_Directions for this task_: Return, exactly and in full, the lines of the records below starting at the one with "increased the chance" and ending at the one with "will result in clearly unnatural results.\\", and no other lines.

Excerpts from a dataset
%%
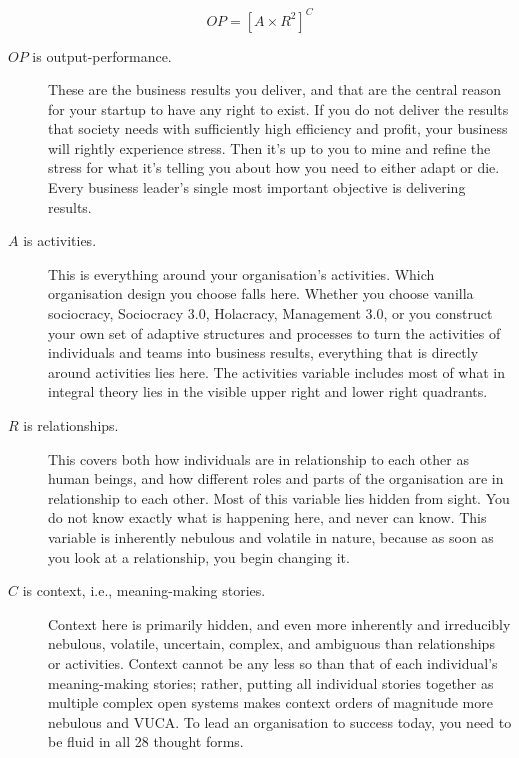 \begin{equation}
        OP = [ A \times R^{2} ]^C
\label{eq:living-organisation}
\end{equation}


\begin{description}
\item[$OP$ is output-performance.] These are the business results you deliver, and that are the central reason for your startup to have any right to exist. If you do not deliver the results that society needs with sufficiently high efficiency and profit, your business will rightly experience stress. Then it's up to you to mine and refine the stress for what it's telling you about how you need to either adapt or die. Every business leader's single most important objective is delivering results.


\item[$A$ is activities.] This is everything around your organisation’s activities. Which organisation design you choose falls here. Whether you choose vanilla sociocracy, Sociocracy 3.0, Holacracy, Management 3.0, or you construct your own set of adaptive structures and processes to turn the activities of individuals and teams into business results, everything that is directly around activities lies here. The activities variable includes most of what in integral theory lies in the visible upper right and lower right quadrants. 


\item[$R$ is relationships.] This covers both how individuals are in relationship to each other as human beings, and how different roles and parts of the organisation are in relationship to each other. Most of this variable lies hidden from sight. You do not know exactly what is happening here, and never can know. This variable is inherently nebulous and volatile in nature, because as soon as you look at a relationship, you begin changing it.


\item[$C$ is context, i.e., meaning\hyp{}making stories.] Context here is primarily hidden, and even more inherently and irreducibly nebulous, volatile, uncertain, complex, and ambiguous than relationships or activities. Context cannot be any less so than that of each individual's meaning\hyp{}making stories; rather, putting all individual stories together as multiple complex open systems makes context orders of magnitude more nebulous and VUCA. To lead an organisation to success today, you need to be fluid in all 28 thought forms.
\end{description}


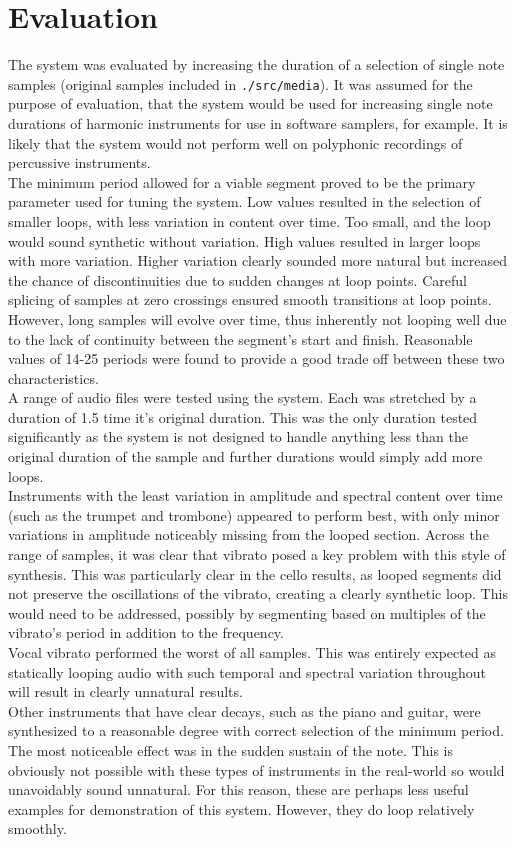 \documentclass[titlepage]{scrartcl}
\begin{document}
\section{Evaluation}
The system was evaluated by increasing the duration of a selection of single
note samples (original samples included in \texttt{./src/media}). It was
assumed for the purpose of evaluation, that the system would be used for
increasing single note durations of harmonic instruments for use in software
samplers, for example. It is likely that the system would not perform well on
polyphonic recordings of percussive instruments.\\
The minimum period allowed for a viable segment proved to be the primary
parameter used for tuning the system.  Low values resulted in the selection of
smaller loops, with less variation in content over time. Too small, and the
loop would sound synthetic without variation. High values resulted in larger
loops with more variation. Higher variation clearly sounded more natural but
increased the chance of discontinuities due to sudden changes at loop points.
Careful splicing of samples at zero crossings ensured smooth transitions at
loop points.  However, long samples will evolve over time, thus inherently not
looping well due to the lack of continuity between the segment's start and
finish. Reasonable values of 14-25 periods were found to provide a good trade off
between these two characteristics.\\
A range of audio files were tested using the system. Each was stretched by a
duration of 1.5 time it's original duration. This was the only duration tested
significantly as the system is not designed to handle anything less than the
original duration of the sample and further durations would simply add more
loops.\\
Instruments with the least variation in amplitude and spectral content over
time (such as the trumpet and trombone) appeared to perform best, with only
minor variations in amplitude noticeably missing from the looped section.
Across the range of samples, it was clear that vibrato posed a key problem
with this style of synthesis. This was particularly clear in the cello results,
as looped segments did not preserve the oscillations of the vibrato, creating a
clearly synthetic loop. This would need to be addressed, possibly by segmenting
based on multiples of the vibrato's period in addition to the frequency.\\
Vocal vibrato performed the worst of all samples. This was entirely expected as
statically looping audio with such temporal and spectral variation throughout
will result in clearly unnatural results.\\
Other instruments that have clear decays, such as the piano and guitar, were
synthesized to a reasonable degree with correct selection of the minimum
period. The most noticeable effect was in the sudden sustain of the note. This
is obviously not possible with these types of instruments in the real-world so
would unavoidably sound unnatural. For this reason, these are perhaps less
useful examples for demonstration of this system. However, they do loop
relatively smoothly.
\end{document}

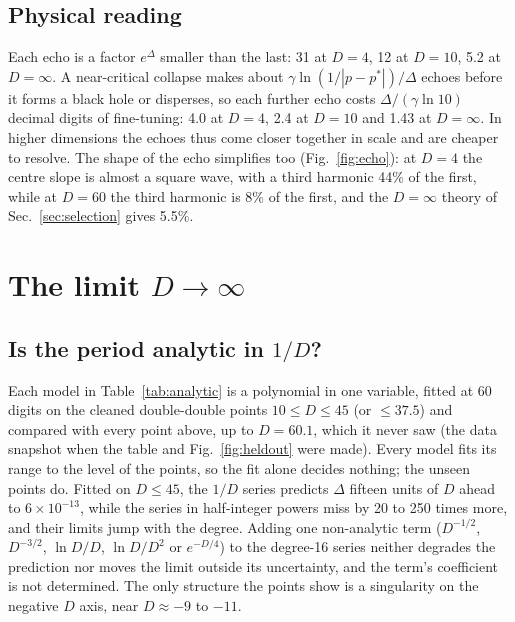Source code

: \documentclass[aps,prd,onecolumn,superscriptaddress,nofootinbib,10pt]{revtex4-2}
\begin{document}
\subsection{Physical reading}

Each echo is a factor $e^{\Delta}$ smaller than the last: 31 at $D = 4$, 12 at $D = 10$, 5.2 at $D = \infty$. A
near-critical collapse makes about $\gamma\ln(1/|p-p^*|)/\Delta$ echoes before it forms a black hole or disperses, so
each further echo costs $\Delta/(\gamma\ln10)$ decimal digits of fine-tuning: 4.0 at $D = 4$, 2.4 at $D = 10$ and 1.43 at
$D = \infty$. In higher dimensions the echoes thus come closer together in scale and are cheaper to resolve. The shape
of the echo simplifies too (Fig.~\ref{fig:echo}): at $D = 4$ the centre slope is almost a square wave, with a third
harmonic 44\% of the first, while at $D = 60$ the third harmonic is 8\% of the first, and the $D = \infty$ theory of
Sec.~\ref{sec:selection} gives 5.5\%.

\section{The limit $D \to \infty$}
\label{sec:limit}

\subsection{Is the period analytic in $1/D$?}

Each model in Table~\ref{tab:analytic} is a polynomial in one variable, fitted at 60 digits on the cleaned
double-double points $10 \le D \le 45$ (or $\le 37.5$) and compared with every point above, up to $D = 60.1$, which it
never saw (the data snapshot when the table and Fig.~\ref{fig:heldout} were made). Every
model fits its range to the level of the points, so the fit alone decides nothing; the unseen points do. Fitted on
$D \le 45$, the $1/D$ series predicts $\Delta$ fifteen units of $D$ ahead to $6\times10^{-13}$, while the series in
half-integer powers miss by 20 to 250 times more, and their limits jump with the degree. Adding one non-analytic term
($D^{-1/2}$, $D^{-3/2}$, $\ln D/D$, $\ln D/D^2$ or $e^{-D/4}$) to the degree-16 series neither degrades the prediction nor
moves the limit outside its uncertainty, and the term's coefficient is not determined. The only structure the points show is a singularity on the
negative $D$ axis, near $D \approx -9$ to $-11$.
\end{document}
%%
_Output below_:
increased the chance of discontinuities due to sudden changes at loop points.
Careful splicing of samples at zero crossings ensured smooth transitions at
loop points.  However, long samples will evolve over time, thus inherently not
looping well due to the lack of continuity between the segment's start and
finish. Reasonable values of 14-25 periods were found to provide a good trade off
between these two characteristics.\\
A range of audio files were tested using the system. Each was stretched by a
duration of 1.5 time it's original duration. This was the only duration tested
significantly as the system is not designed to handle anything less than the
original duration of the sample and further durations would simply add more
loops.\\
Instruments with the least variation in amplitude and spectral content over
time (such as the trumpet and trombone) appeared to perform best, with only
minor variations in amplitude noticeably missing from the looped section.
Across the range of samples, it was clear that vibrato posed a key problem
with this style of synthesis. This was particularly clear in the cello results,
as looped segments did not preserve the oscillations of the vibrato, creating a
clearly synthetic loop. This would need to be addressed, possibly by segmenting
based on multiples of the vibrato's period in addition to the frequency.\\
Vocal vibrato performed the worst of all samples. This was entirely expected as
statically looping audio with such temporal and spectral variation throughout
will result in clearly unnatural results.\\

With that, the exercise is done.